(Saved entries)
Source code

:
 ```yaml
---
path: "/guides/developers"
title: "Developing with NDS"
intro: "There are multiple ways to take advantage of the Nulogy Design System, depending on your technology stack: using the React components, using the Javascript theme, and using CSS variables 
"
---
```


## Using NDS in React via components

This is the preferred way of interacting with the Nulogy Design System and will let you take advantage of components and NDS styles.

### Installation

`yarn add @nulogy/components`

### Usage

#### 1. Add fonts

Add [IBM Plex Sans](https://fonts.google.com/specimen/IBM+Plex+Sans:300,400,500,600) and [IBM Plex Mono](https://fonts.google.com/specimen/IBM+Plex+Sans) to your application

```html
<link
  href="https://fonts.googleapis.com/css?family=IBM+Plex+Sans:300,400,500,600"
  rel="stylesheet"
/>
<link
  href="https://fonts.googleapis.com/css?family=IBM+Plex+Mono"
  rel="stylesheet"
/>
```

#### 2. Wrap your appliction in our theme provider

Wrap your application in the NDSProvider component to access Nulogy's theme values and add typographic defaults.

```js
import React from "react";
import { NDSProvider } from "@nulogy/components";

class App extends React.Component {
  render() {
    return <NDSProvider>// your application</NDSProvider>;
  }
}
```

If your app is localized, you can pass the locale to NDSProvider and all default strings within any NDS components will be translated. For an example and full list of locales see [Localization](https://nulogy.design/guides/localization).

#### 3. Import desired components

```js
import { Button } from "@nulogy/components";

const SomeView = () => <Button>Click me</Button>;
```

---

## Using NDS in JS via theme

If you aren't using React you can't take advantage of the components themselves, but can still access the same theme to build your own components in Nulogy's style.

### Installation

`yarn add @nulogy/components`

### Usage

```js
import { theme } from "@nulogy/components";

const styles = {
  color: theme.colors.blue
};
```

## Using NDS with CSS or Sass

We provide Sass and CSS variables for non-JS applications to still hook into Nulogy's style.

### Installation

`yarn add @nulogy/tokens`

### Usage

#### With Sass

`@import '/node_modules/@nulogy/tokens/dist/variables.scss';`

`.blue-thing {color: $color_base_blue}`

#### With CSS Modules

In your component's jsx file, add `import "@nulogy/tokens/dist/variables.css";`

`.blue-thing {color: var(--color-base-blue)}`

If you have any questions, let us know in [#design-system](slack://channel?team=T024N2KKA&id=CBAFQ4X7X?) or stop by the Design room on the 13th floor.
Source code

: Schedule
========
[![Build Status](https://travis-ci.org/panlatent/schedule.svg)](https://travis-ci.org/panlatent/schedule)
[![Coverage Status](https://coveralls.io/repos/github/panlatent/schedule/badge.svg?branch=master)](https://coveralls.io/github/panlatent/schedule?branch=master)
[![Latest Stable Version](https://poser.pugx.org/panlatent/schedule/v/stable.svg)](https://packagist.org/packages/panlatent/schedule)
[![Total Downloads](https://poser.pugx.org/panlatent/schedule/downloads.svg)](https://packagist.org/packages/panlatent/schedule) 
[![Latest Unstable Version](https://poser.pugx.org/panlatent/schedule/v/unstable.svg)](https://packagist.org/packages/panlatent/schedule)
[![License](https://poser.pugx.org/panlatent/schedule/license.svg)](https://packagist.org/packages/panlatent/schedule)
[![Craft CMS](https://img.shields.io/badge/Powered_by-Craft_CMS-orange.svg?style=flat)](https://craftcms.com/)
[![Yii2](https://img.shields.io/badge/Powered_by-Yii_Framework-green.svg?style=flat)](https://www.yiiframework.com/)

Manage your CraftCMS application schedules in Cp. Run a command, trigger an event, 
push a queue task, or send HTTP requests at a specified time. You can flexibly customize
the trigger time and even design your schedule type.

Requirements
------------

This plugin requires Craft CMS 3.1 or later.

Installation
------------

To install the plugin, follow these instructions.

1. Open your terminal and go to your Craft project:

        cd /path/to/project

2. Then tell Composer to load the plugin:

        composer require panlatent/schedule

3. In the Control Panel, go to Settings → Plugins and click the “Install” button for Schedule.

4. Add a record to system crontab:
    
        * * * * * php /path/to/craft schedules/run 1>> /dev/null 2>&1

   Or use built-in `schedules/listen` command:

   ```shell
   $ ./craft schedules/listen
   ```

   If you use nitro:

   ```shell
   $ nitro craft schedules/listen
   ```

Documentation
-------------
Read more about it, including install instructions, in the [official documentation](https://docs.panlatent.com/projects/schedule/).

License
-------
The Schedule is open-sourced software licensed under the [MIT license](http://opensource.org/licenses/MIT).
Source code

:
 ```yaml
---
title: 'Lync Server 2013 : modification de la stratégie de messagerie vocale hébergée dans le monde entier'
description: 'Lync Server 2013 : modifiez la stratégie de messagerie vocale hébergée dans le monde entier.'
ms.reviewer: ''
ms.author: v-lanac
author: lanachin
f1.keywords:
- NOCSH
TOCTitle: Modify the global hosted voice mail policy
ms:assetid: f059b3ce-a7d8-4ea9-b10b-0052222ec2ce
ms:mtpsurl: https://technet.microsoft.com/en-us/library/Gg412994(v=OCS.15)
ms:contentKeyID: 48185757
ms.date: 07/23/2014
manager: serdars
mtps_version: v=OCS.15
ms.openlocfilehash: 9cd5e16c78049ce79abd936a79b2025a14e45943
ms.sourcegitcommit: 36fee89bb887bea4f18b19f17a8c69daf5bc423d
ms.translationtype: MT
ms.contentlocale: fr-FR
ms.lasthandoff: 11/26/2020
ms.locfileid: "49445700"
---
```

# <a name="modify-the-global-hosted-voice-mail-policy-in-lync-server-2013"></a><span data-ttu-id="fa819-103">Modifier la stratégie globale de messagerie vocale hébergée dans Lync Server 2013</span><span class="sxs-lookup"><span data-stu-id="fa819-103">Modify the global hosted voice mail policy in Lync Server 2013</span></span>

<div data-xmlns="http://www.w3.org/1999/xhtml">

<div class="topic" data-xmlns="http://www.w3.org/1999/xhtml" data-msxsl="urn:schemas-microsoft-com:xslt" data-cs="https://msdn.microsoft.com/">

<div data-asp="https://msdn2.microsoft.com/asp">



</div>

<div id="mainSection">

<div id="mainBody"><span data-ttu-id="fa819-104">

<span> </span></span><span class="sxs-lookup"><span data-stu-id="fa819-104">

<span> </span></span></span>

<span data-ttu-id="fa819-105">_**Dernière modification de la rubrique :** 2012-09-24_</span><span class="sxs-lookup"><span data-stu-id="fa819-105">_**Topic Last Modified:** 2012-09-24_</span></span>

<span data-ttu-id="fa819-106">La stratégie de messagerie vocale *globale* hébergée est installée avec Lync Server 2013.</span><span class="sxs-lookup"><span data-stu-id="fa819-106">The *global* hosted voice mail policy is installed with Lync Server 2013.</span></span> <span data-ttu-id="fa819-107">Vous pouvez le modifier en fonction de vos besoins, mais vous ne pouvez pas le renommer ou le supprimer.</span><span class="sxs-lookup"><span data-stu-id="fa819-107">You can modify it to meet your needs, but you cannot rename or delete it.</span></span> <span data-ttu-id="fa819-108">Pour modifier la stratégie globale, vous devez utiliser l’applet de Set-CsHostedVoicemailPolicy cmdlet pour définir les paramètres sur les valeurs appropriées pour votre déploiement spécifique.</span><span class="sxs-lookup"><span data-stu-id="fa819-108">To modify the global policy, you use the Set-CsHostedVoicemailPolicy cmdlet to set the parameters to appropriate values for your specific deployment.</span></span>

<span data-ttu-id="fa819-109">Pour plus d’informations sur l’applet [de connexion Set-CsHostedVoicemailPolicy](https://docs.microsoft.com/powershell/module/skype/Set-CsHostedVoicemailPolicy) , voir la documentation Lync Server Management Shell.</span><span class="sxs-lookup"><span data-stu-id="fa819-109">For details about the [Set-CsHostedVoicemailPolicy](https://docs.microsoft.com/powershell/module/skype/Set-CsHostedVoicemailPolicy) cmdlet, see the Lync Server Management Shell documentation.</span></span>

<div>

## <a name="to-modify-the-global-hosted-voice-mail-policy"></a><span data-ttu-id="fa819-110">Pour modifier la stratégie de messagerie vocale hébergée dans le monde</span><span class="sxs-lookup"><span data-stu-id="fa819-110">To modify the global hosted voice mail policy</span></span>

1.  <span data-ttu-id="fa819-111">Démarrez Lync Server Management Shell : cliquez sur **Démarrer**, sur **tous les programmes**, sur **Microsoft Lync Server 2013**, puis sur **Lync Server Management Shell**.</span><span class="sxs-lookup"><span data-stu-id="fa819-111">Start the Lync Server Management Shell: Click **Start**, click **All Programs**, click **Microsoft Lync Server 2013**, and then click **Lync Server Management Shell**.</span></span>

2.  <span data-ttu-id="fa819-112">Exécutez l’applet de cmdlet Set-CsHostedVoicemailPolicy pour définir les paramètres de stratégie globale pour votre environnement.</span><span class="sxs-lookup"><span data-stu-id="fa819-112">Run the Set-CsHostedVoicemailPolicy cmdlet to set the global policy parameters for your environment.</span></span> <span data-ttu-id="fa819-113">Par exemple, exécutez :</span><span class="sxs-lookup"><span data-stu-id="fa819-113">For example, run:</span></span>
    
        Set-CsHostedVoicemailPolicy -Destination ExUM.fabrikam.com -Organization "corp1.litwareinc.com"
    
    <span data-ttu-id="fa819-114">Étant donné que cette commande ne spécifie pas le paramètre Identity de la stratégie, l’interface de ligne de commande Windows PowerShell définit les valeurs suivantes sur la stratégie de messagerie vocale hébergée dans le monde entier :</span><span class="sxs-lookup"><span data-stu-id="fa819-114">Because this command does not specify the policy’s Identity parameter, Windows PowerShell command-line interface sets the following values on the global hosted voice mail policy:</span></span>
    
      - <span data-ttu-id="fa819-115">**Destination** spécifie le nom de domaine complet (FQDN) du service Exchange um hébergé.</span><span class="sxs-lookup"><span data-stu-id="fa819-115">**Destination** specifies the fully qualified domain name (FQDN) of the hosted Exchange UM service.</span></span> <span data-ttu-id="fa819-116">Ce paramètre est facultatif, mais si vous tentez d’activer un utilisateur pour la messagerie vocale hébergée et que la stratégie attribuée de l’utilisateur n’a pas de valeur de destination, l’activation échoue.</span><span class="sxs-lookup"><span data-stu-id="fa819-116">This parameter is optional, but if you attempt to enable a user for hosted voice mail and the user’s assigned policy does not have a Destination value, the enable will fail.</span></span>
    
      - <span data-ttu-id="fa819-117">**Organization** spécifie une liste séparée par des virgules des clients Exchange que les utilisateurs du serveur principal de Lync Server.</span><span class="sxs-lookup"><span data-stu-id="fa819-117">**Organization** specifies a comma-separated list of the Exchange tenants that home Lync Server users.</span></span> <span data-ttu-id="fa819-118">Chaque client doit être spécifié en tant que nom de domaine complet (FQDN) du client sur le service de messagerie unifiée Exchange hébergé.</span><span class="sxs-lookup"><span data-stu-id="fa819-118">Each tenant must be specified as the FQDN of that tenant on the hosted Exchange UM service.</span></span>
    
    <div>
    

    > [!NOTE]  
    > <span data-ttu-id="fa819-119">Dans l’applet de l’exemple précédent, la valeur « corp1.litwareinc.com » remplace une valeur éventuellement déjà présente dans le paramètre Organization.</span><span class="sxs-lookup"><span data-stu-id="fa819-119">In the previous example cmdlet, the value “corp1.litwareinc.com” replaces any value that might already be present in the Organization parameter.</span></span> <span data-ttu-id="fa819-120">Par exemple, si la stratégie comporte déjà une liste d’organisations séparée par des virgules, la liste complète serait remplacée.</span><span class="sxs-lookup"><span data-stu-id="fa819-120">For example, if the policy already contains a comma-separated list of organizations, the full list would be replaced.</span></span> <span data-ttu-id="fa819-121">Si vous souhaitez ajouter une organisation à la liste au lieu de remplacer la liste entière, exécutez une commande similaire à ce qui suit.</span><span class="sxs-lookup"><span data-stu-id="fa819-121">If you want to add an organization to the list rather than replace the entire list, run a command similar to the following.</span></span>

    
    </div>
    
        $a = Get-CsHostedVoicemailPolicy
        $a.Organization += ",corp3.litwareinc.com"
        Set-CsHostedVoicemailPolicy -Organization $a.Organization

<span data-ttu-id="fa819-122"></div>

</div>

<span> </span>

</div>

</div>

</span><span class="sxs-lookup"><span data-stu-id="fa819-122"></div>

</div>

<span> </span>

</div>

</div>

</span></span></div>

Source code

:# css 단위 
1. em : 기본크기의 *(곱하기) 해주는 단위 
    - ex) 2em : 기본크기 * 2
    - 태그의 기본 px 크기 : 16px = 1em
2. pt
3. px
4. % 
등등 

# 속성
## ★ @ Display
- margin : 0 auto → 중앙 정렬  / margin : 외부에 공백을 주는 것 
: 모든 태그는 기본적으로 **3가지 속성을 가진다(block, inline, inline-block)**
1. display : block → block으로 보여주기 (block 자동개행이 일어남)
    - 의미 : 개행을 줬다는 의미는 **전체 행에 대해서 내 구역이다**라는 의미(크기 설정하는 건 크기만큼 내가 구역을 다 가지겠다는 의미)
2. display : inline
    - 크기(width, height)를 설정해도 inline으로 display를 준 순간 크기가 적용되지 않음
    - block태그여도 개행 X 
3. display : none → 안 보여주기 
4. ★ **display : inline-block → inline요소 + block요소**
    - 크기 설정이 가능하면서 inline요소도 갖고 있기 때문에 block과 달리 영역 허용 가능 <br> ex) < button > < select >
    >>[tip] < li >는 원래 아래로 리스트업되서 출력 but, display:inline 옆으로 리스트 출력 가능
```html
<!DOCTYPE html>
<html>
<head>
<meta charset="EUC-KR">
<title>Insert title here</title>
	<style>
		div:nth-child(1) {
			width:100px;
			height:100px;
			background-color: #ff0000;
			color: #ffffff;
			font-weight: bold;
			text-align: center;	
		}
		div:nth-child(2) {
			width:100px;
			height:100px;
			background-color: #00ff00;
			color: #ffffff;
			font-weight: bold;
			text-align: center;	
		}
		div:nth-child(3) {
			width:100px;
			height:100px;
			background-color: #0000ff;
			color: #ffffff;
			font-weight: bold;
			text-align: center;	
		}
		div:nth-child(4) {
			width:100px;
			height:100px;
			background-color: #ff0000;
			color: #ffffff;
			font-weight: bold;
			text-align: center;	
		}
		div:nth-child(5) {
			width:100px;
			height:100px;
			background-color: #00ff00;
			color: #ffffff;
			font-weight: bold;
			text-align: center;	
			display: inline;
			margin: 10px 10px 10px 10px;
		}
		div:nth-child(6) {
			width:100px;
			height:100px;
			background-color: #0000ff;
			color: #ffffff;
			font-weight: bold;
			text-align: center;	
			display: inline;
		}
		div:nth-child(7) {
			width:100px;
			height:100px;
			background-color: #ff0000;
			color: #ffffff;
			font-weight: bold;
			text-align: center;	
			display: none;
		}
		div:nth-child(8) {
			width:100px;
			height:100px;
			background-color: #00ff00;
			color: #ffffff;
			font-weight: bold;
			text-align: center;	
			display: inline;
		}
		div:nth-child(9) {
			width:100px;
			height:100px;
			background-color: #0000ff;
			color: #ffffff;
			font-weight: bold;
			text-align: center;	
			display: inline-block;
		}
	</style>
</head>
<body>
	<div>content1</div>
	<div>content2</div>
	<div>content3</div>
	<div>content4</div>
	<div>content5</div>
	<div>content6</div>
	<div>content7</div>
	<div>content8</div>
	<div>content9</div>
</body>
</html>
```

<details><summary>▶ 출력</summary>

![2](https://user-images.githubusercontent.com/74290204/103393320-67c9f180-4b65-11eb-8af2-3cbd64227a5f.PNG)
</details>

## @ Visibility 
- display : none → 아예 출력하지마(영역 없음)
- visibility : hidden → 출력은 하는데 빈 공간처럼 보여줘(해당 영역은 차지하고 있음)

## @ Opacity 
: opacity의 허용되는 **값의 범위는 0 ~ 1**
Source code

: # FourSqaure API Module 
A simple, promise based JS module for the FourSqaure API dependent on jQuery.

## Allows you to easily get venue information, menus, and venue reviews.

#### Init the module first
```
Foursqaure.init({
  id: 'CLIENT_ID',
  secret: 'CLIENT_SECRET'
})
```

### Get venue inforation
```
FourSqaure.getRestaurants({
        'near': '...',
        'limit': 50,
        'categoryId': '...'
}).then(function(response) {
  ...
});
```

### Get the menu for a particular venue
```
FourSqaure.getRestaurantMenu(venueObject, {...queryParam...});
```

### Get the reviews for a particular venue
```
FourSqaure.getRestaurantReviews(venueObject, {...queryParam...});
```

▶ [ACTIVITY] With "path" as the string to match, show every line of the entries above that has it.

▶ [RESPONSE TO THIS EXERCISE]
path: "/guides/developers"
        cd /path/to/project
        * * * * * php /path/to/craft schedules/run 1>> /dev/null 2>&1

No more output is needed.